The next day was perhaps the lowest point. Very little sleep with all the wildlife. Was set to washing windows which were filthy, covered in spider-webs etc. I don’t mind cleaning but at least give me the right equipment, an old newspaper and environmentally friendly (i.e. useless) cleaning stuff does not help me get the job done. Then I was taken by my host out into the forest to be shown where to do some weeding. Weeding the rainforest!? Literally, I mean he wanted me to get all these super-weeds out which I think not even a strong man could have done some of them without proper tools, and be quick about it. I was hungry and sweaty come lunchtime then had to go back out and do some more. At least out on my own I could moan to myself about it. Roast veg for tea about finished me off. After all the hard work – hard for someone my size – no carbs, no protein, just veg. My light at the end of the tunnel was sorting out a new wwoof for Saturday.
The next day was equally outrageous. I mean I was trying my best with what I was given (which at breakfast wasn’t much because the jam ran out) so as my diary of the time put it, ‘I was disinclined to be jovial when my hosts were on at me for not doing enough work’. There are a set number of hours for a wwoofer – between 4 and 6 – depending on how hard the work is I suppose. These people insisted on 5, fair enough, apart from the food was inadequate and the work was more suitable for a JCB than a small English girl.

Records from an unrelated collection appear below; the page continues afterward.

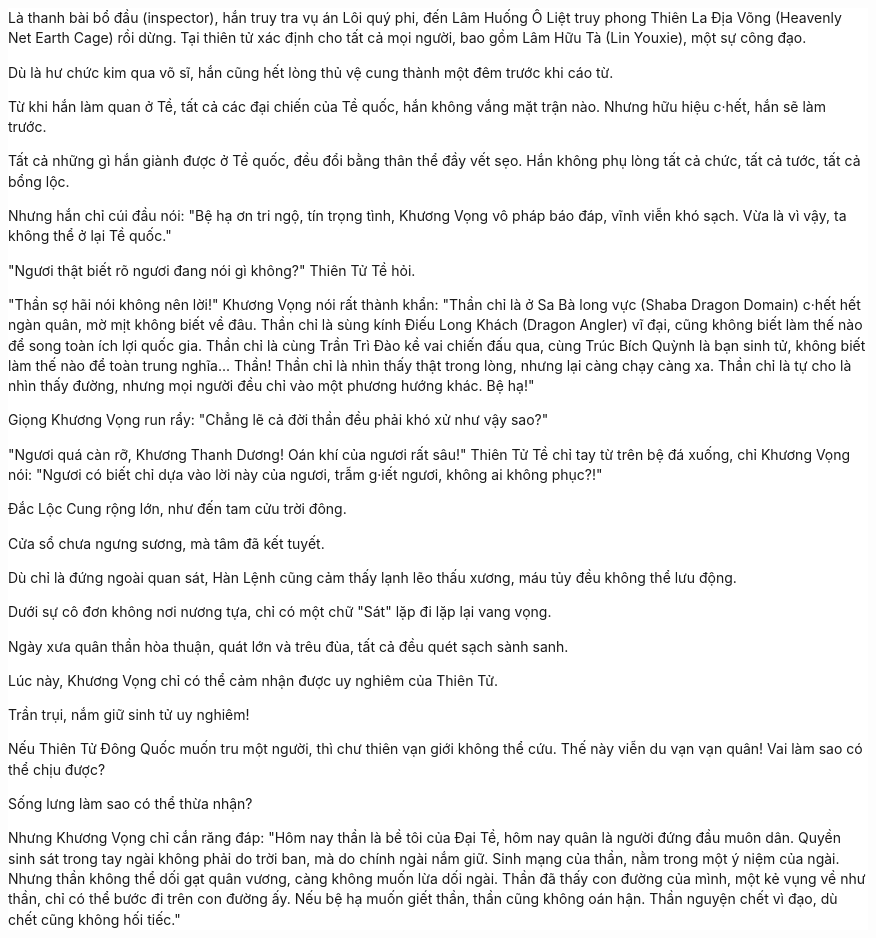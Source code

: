 Là thanh bài bổ đầu (inspector), hắn truy tra vụ án Lôi quý phi, đến Lâm Huống Ô Liệt truy phong Thiên La Địa Võng (Heavenly Net Earth Cage) rồi dừng. Tại thiên tử xác định cho tất cả mọi người, bao gồm Lâm Hữu Tà (Lin Youxie), một sự công đạo.

Dù là hư chức kim qua võ sĩ, hắn cũng hết lòng thủ vệ cung thành một đêm trước khi cáo từ.

Từ khi hắn làm quan ở Tề, tất cả các đại chiến của Tề quốc, hắn không vắng mặt trận nào. Nhưng hữu hiệu c·hết, hắn sẽ làm trước.

Tất cả những gì hắn giành được ở Tề quốc, đều đổi bằng thân thể đầy vết sẹo. Hắn không phụ lòng tất cả chức, tất cả tước, tất cả bổng lộc.

Nhưng hắn chỉ cúi đầu nói: "Bệ hạ ơn tri ngộ, tín trọng tình, Khương Vọng vô pháp báo đáp, vĩnh viễn khó sạch. Vừa là vì vậy, ta không thể ở lại Tề quốc."

"Ngươi thật biết rõ ngươi đang nói gì không?" Thiên Tử Tề hỏi.

"Thần sợ hãi nói không nên lời!" Khương Vọng nói rất thành khẩn: "Thần chỉ là ở Sa Bà long vực (Shaba Dragon Domain) c·hết hết ngàn quân, mờ mịt không biết về đâu. Thần chỉ là sùng kính Điếu Long Khách (Dragon Angler) vĩ đại, cũng không biết làm thế nào để song toàn ích lợi quốc gia. Thần chỉ là cùng Trần Trì Đào kề vai chiến đấu qua, cùng Trúc Bích Quỳnh là bạn sinh tử, không biết làm thế nào để toàn trung nghĩa... Thần! Thần chỉ là nhìn thấy thật trong lòng, nhưng lại càng chạy càng xa. Thần chỉ là tự cho là nhìn thấy đường, nhưng mọi người đều chỉ vào một phương hướng khác. Bệ hạ!"

Giọng Khương Vọng run rẩy: "Chẳng lẽ cả đời thần đều phải khó xử như vậy sao?"

"Ngươi quá càn rỡ, Khương Thanh Dương! Oán khí của ngươi rất sâu!" Thiên Tử Tề chỉ tay từ trên bệ đá xuống, chỉ Khương Vọng nói: "Ngươi có biết chỉ dựa vào lời này của ngươi, trẫm g·iết ngươi, không ai không phục?!"

Đắc Lộc Cung rộng lớn, như đến tam cửu trời đông.

Cửa sổ chưa ngưng sương, mà tâm đã kết tuyết.

Dù chỉ là đứng ngoài quan sát, Hàn Lệnh cũng cảm thấy lạnh lẽo thấu xương, máu tủy đều không thể lưu động.

Dưới sự cô đơn không nơi nương tựa, chỉ có một chữ "Sát" lặp đi lặp lại vang vọng.

Ngày xưa quân thần hòa thuận, quát lớn và trêu đùa, tất cả đều quét sạch sành sanh.

Lúc này, Khương Vọng chỉ có thể cảm nhận được uy nghiêm của Thiên Tử.

Trần trụi, nắm giữ sinh tử uy nghiêm!

Nếu Thiên Tử Đông Quốc muốn tru một người, thì chư thiên vạn giới không thể cứu. Thế này viễn du vạn vạn quân! Vai làm sao có thể chịu được?

Sống lưng làm sao có thể thừa nhận?


Nhưng Khương Vọng chỉ cắn răng đáp: "Hôm nay thần là bề tôi của Đại Tề, hôm nay quân là người đứng đầu muôn dân. Quyền sinh sát trong tay ngài không phải do trời ban, mà do chính ngài nắm giữ. Sinh mạng của thần, nằm trong một ý niệm của ngài. Nhưng thần không thể dối gạt quân vương, càng không muốn lừa dối ngài. Thần đã thấy con đường của mình, một kẻ vụng về như thần, chỉ có thể bước đi trên con đường ấy. Nếu bệ hạ muốn giết thần, thần cũng không oán hận. Thần nguyện chết vì đạo, dù chết cũng không hối tiếc."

I could have cleaned their place or something and been more use, but they were saying it wasn’t viable for them to keep me if I wasn’t getting what they wanted done. After I’d spent half the day in the forest battling the beasties and doing irreparable damage to my back pulling out super-weeds. Perhaps I should have sucked up the pain in my wallet and headed back to Cairns with the other girl. Anyhow, I said I had one more day, I’d give it another go, and under my breath thought, geeze, I’m hardly depriving you of much now am I? Also, I had a cold. You can’t reason with these types though, because English wasn’t their first language so I risked coming off as rude if I started defending myself in the Northern vernacular. I understand people choose different ways of life, but you can’t invite people into it who will naturally have a range of backgrounds and expect them to immediately conform to your lifestyle.

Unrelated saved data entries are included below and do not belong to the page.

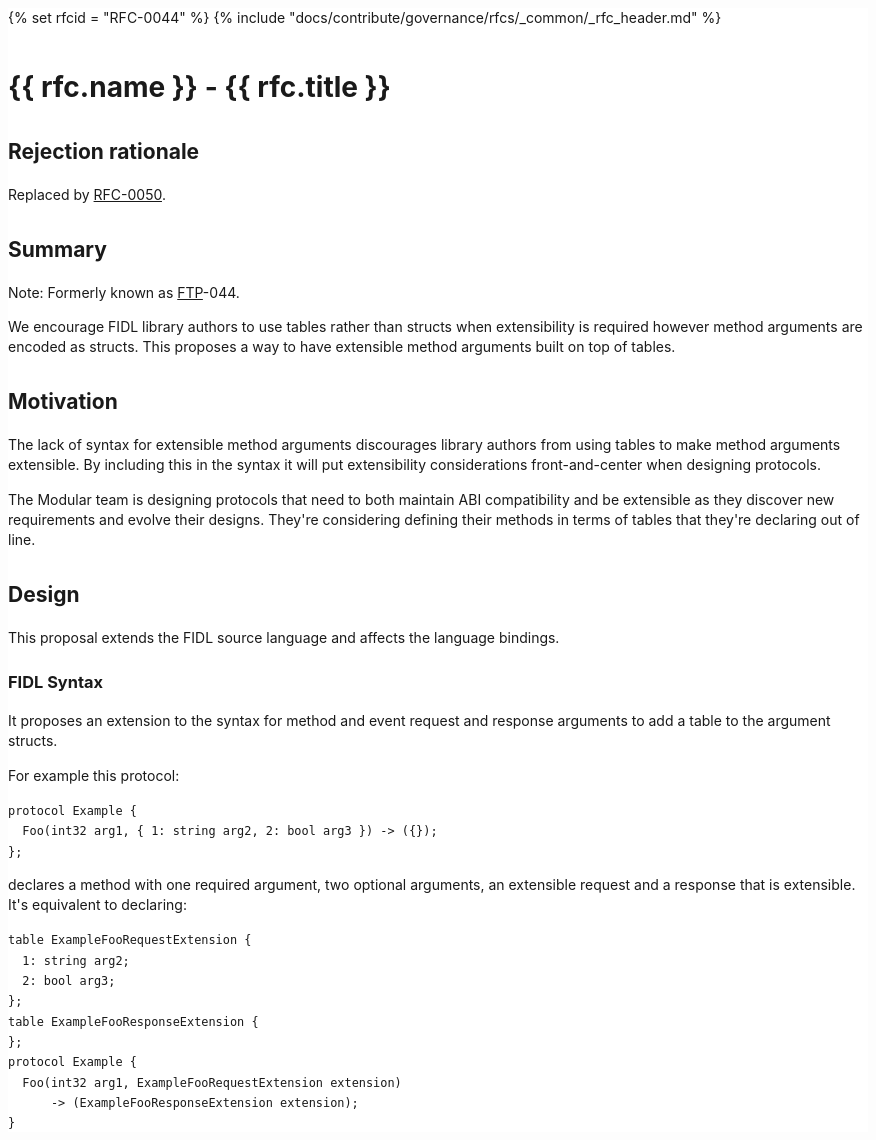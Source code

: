 {% set rfcid = "RFC-0044" %}
{% include "docs/contribute/governance/rfcs/_common/_rfc_header.md" %}
# {{ rfc.name }} - {{ rfc.title }}


## Rejection rationale

Replaced by [RFC-0050](/docs/contribute/governance/rfcs/0050_syntax_revamp.md).

## Summary

Note: Formerly known as [FTP](../deprecated-ftp-process.md)-044.

We encourage FIDL library authors to use tables rather than structs when
extensibility is required however method arguments are encoded as structs.
This proposes a way to have extensible method arguments built on top of tables.

## Motivation

The lack of syntax for extensible method arguments discourages library authors
from using tables to make method arguments extensible. By including this in the
syntax it will put extensibility considerations front-and-center when designing
protocols.

The Modular team is designing protocols that need to both maintain ABI
compatibility and be extensible as they discover new requirements and evolve
their designs. They're considering defining their methods in terms of tables
that they're declaring out of line.

## Design

This proposal extends the FIDL source language and affects the language
bindings.

### FIDL Syntax

It proposes an extension to the syntax for method and event request and
response arguments to add a table to the argument structs.

For example this protocol:

```
protocol Example {
  Foo(int32 arg1, { 1: string arg2, 2: bool arg3 }) -> ({});
};
```

declares a method with one required argument, two optional arguments, an
extensible request and a response that is extensible. It's equivalent to
declaring:

```
table ExampleFooRequestExtension {
  1: string arg2;
  2: bool arg3;
};
table ExampleFooResponseExtension {
};
protocol Example {
  Foo(int32 arg1, ExampleFooRequestExtension extension)
      -> (ExampleFooResponseExtension extension);
}
```
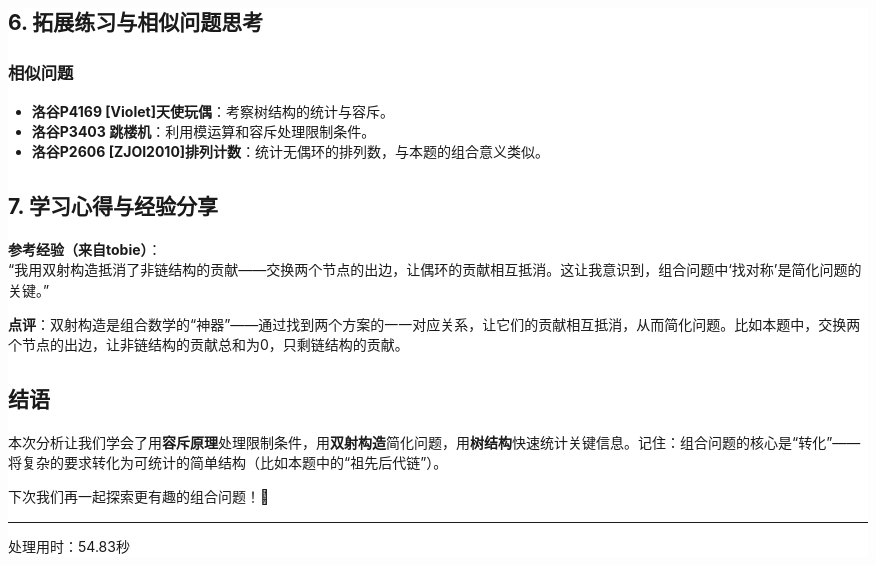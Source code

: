 
## 6. 拓展练习与相似问题思考

### 相似问题
- **洛谷P4169 [Violet]天使玩偶**：考察树结构的统计与容斥。  
- **洛谷P3403 跳楼机**：利用模运算和容斥处理限制条件。  
- **洛谷P2606 [ZJOI2010]排列计数**：统计无偶环的排列数，与本题的组合意义类似。


## 7. 学习心得与经验分享

**参考经验（来自tobie）**：  
“我用双射构造抵消了非链结构的贡献——交换两个节点的出边，让偶环的贡献相互抵消。这让我意识到，组合问题中‘找对称’是简化问题的关键。”  

**点评**：双射构造是组合数学的“神器”——通过找到两个方案的一一对应关系，让它们的贡献相互抵消，从而简化问题。比如本题中，交换两个节点的出边，让非链结构的贡献总和为0，只剩链结构的贡献。


## 结语
本次分析让我们学会了用**容斥原理**处理限制条件，用**双射构造**简化问题，用**树结构**快速统计关键信息。记住：组合问题的核心是“转化”——将复杂的要求转化为可统计的简单结构（比如本题中的“祖先后代链”）。  

下次我们再一起探索更有趣的组合问题！💪

---
处理用时：54.83秒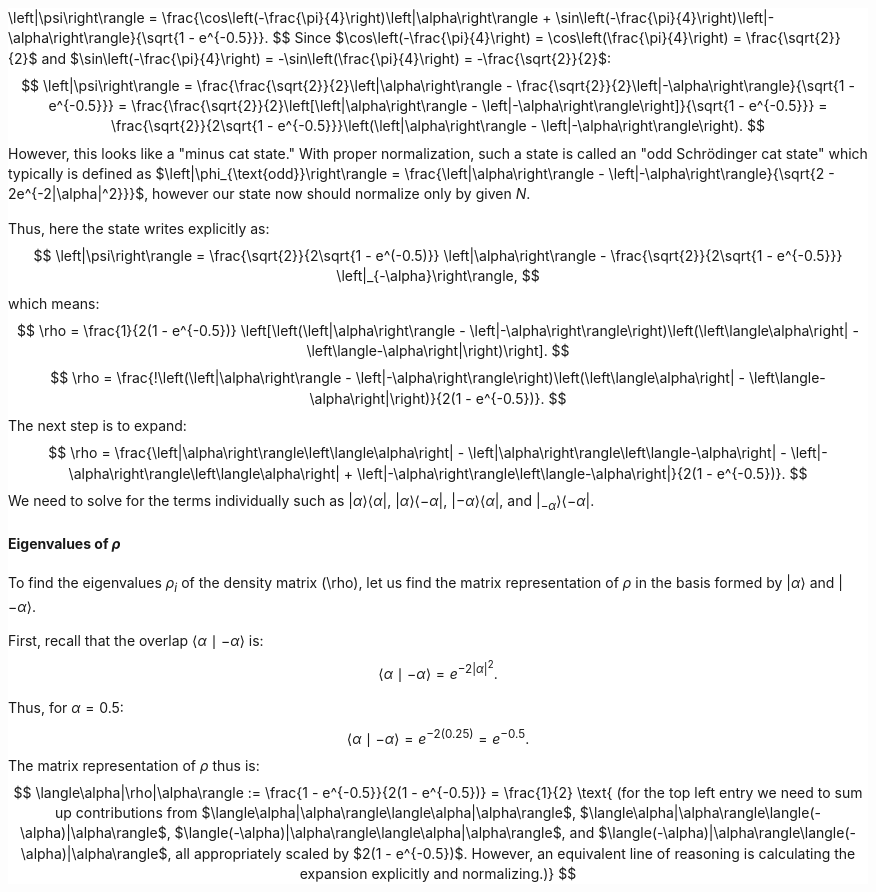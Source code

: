 \left|\psi\right\rangle = \frac{\cos\left(-\frac{\pi}{4}\right)\left|\alpha\right\rangle + \sin\left(-\frac{\pi}{4}\right)\left|-\alpha\right\rangle}{\sqrt{1 - e^{-0.5}}}.
$$
Since $\cos\left(-\frac{\pi}{4}\right) = \cos\left(\frac{\pi}{4}\right) = \frac{\sqrt{2}}{2}$ and $\sin\left(-\frac{\pi}{4}\right) = -\sin\left(\frac{\pi}{4}\right) = -\frac{\sqrt{2}}{2}$:
$$
\left|\psi\right\rangle = \frac{\frac{\sqrt{2}}{2}\left|\alpha\right\rangle - \frac{\sqrt{2}}{2}\left|-\alpha\right\rangle}{\sqrt{1 - e^{-0.5}}} = \frac{\frac{\sqrt{2}}{2}\left[\left|\alpha\right\rangle - \left|-\alpha\right\rangle\right]}{\sqrt{1 - e^{-0.5}}} = \frac{\sqrt{2}}{2\sqrt{1 - e^{-0.5}}}\left(\left|\alpha\right\rangle - \left|-\alpha\right\rangle\right).
$$
However, this looks like a "minus cat state." With proper normalization, such a state is called an "odd Schrödinger cat state" which typically is defined as $\left|\phi_{\text{odd}}\right\rangle = \frac{\left|\alpha\right\rangle - \left|-\alpha\right\rangle}{\sqrt{2 - 2e^{-2|\alpha|^2}}}$, however our state now should normalize only by given $N$.

Thus, here the state writes explicitly as:
$$
\left|\psi\right\rangle = \frac{\sqrt{2}}{2\sqrt{1 - e^(-0.5)}} \left|\alpha\right\rangle - \frac{\sqrt{2}}{2\sqrt{1 - e^{-0.5}}} \left|_{-\alpha}\right\rangle,
$$
which means:
$$
\rho = \frac{1}{2(1 - e^{-0.5})} \left[\left(\left|\alpha\right\rangle - \left|-\alpha\right\rangle\right)\left(\left\langle\alpha\right| - \left\langle-\alpha\right|\right)\right].
$$
$$
\rho = \frac{!\left(\left|\alpha\right\rangle - \left|-\alpha\right\rangle\right)\left(\left\langle\alpha\right| - \left\langle-\alpha\right|\right)}{2(1 - e^{-0.5})}.
$$
The next step is to expand:
$$
\rho = \frac{\left|\alpha\right\rangle\left\langle\alpha\right| - \left|\alpha\right\rangle\left\langle-\alpha\right| - \left|-\alpha\right\rangle\left\langle\alpha\right| + \left|-\alpha\right\rangle\left\langle-\alpha\right|}{2(1 - e^{-0.5})}.
$$
We need to solve for the terms individually such as $\left|\alpha\right\rangle\left\langle\alpha\right|$, $\left|\alpha\right\rangle\left\langle-\alpha\right|$, $\left|-\alpha\right\rangle\left\langle\alpha\right|$, and $\left|_{-\alpha}\right\rangle\left\langle-\alpha\right|$. 

#### Eigenvalues of $\rho$

To find the eigenvalues $\rho_{i}$ of the density matrix \(\rho\), let us find the matrix representation of $\rho$ in the basis formed by $\left|\alpha\right\rangle$ and $\left|-\alpha\right\rangle$.

First, recall that the overlap $\left\langle\alpha \mid -\alpha\right\rangle$ is:
$$
\left\langle\alpha \mid -\alpha\right\rangle = e^{-2|\alpha|^2}.
$$

Thus, for $\alpha = 0.5$:
$$
\left\langle\alpha \mid -\alpha\right\rangle = e^{-2(0.25)} = e^{-0.5}.
$$
The matrix representation of $\rho$ thus is:
$$
\langle\alpha|\rho|\alpha\rangle := \frac{1 - e^{-0.5}}{2(1 - e^{-0.5})} = \frac{1}{2} \text{ (for the top left entry we need to sum up contributions from $\langle\alpha|\alpha\rangle\langle\alpha|\alpha\rangle$, $\langle\alpha|\alpha\rangle\langle(-\alpha)|\alpha\rangle$, $\langle(-\alpha)|\alpha\rangle\langle\alpha|\alpha\rangle$, and $\langle(-\alpha)|\alpha\rangle\langle(-\alpha)|\alpha\rangle$, all appropriately scaled by $2(1 - e^{-0.5})$. However, an equivalent line of reasoning is calculating the expansion explicitly and normalizing.)}
$$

One more day in the forest, knowing with absolute clarity that this had to have been as bad as it gets, though I could at least store away the experience as a warning to others to follow your instincts about a place, and if you’re not happy, leave as soon as you can. This, I did the next day and the first thing I did on getting back into Cairns? Hungry Jack’s for a burger, then into town for gelato. Then caught the Greyhound to Innisfail to meet my new host, who I knew as soon as I spoke with, that the next week was going to be vastly more enjoyable than the last.

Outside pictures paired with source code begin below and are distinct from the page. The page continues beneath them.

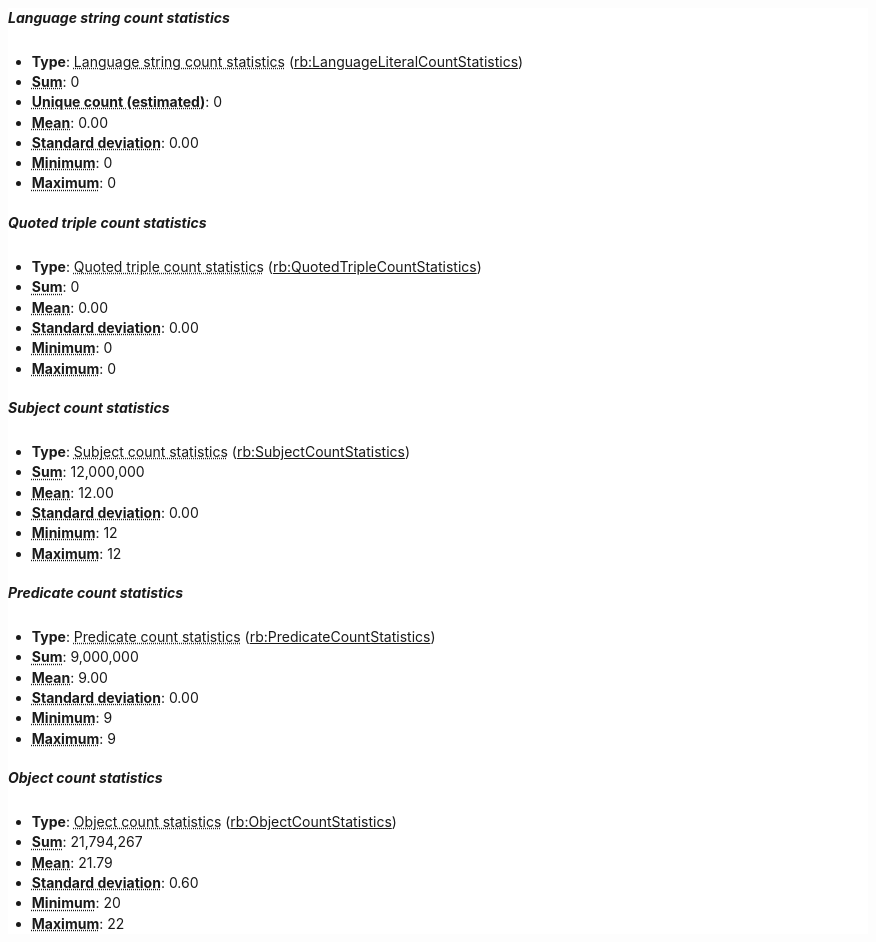 ##### Language string count statistics

- **Type**: <abbr title="Statistics about the number of language literals in the dataset.">Language string count statistics</abbr> ([rb:LanguageLiteralCountStatistics](https://w3id.org/riverbench/schema/metadata#LanguageLiteralCountStatistics))
- **<abbr title="Sum of all values in the distribution. In statistics about counts, this corresponds to the total number of given elements in the dataset.">Sum</abbr>**: 0
- **<abbr title="Only used for count statistics. Indicates how many unique elements are in the entire dataset. The value is estimated with a Bloom filter and is accurate to ~1%.">Unique count (estimated)</abbr>**: 0
- **<abbr title="Arithmetic mean of a distribution">Mean</abbr>**: 0.00
- **<abbr title="Standard deviation of a distribution">Standard deviation</abbr>**: 0.00
- **<abbr title="Minimum value of a distribution">Minimum</abbr>**: 0
- **<abbr title="Maximum value of a distribution">Maximum</abbr>**: 0

##### Quoted triple count statistics

- **Type**: <abbr title="Statistics about the number of quoted triples in the dataset.">Quoted triple count statistics</abbr> ([rb:QuotedTripleCountStatistics](https://w3id.org/riverbench/schema/metadata#QuotedTripleCountStatistics))
- **<abbr title="Sum of all values in the distribution. In statistics about counts, this corresponds to the total number of given elements in the dataset.">Sum</abbr>**: 0
- **<abbr title="Arithmetic mean of a distribution">Mean</abbr>**: 0.00
- **<abbr title="Standard deviation of a distribution">Standard deviation</abbr>**: 0.00
- **<abbr title="Minimum value of a distribution">Minimum</abbr>**: 0
- **<abbr title="Maximum value of a distribution">Maximum</abbr>**: 0

##### Subject count statistics

- **Type**: <abbr title="Statistics about the number of subjects in the dataset.">Subject count statistics</abbr> ([rb:SubjectCountStatistics](https://w3id.org/riverbench/schema/metadata#SubjectCountStatistics))
- **<abbr title="Sum of all values in the distribution. In statistics about counts, this corresponds to the total number of given elements in the dataset.">Sum</abbr>**: 12,000,000
- **<abbr title="Arithmetic mean of a distribution">Mean</abbr>**: 12.00
- **<abbr title="Standard deviation of a distribution">Standard deviation</abbr>**: 0.00
- **<abbr title="Minimum value of a distribution">Minimum</abbr>**: 12
- **<abbr title="Maximum value of a distribution">Maximum</abbr>**: 12

##### Predicate count statistics

- **Type**: <abbr title="Statistics about the number of predicates in the dataset.">Predicate count statistics</abbr> ([rb:PredicateCountStatistics](https://w3id.org/riverbench/schema/metadata#PredicateCountStatistics))
- **<abbr title="Sum of all values in the distribution. In statistics about counts, this corresponds to the total number of given elements in the dataset.">Sum</abbr>**: 9,000,000
- **<abbr title="Arithmetic mean of a distribution">Mean</abbr>**: 9.00
- **<abbr title="Standard deviation of a distribution">Standard deviation</abbr>**: 0.00
- **<abbr title="Minimum value of a distribution">Minimum</abbr>**: 9
- **<abbr title="Maximum value of a distribution">Maximum</abbr>**: 9

##### Object count statistics

- **Type**: <abbr title="Statistics about the number of objects in the dataset.">Object count statistics</abbr> ([rb:ObjectCountStatistics](https://w3id.org/riverbench/schema/metadata#ObjectCountStatistics))
- **<abbr title="Sum of all values in the distribution. In statistics about counts, this corresponds to the total number of given elements in the dataset.">Sum</abbr>**: 21,794,267
- **<abbr title="Arithmetic mean of a distribution">Mean</abbr>**: 21.79
- **<abbr title="Standard deviation of a distribution">Standard deviation</abbr>**: 0.60
- **<abbr title="Minimum value of a distribution">Minimum</abbr>**: 20
- **<abbr title="Maximum value of a distribution">Maximum</abbr>**: 22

The key points are: read the wwoofing book entries through carefully, call/email your host for more information and to establish a rapport, research the area if you can so that you know what you are getting into, if you are not happy or feel uncomfortable, leave. But of course, if you do find, as I did with the next three places I went to, that you get on with your host, are able to do the work and experience new things that make your time interesting and enjoyable, then remember to have fun – wwoofing may well be a once in a lifetime experience and the people you meet along the way will be unique and forever captured in your memory. Wwoofing can be, as I think it is supposed to be, fun!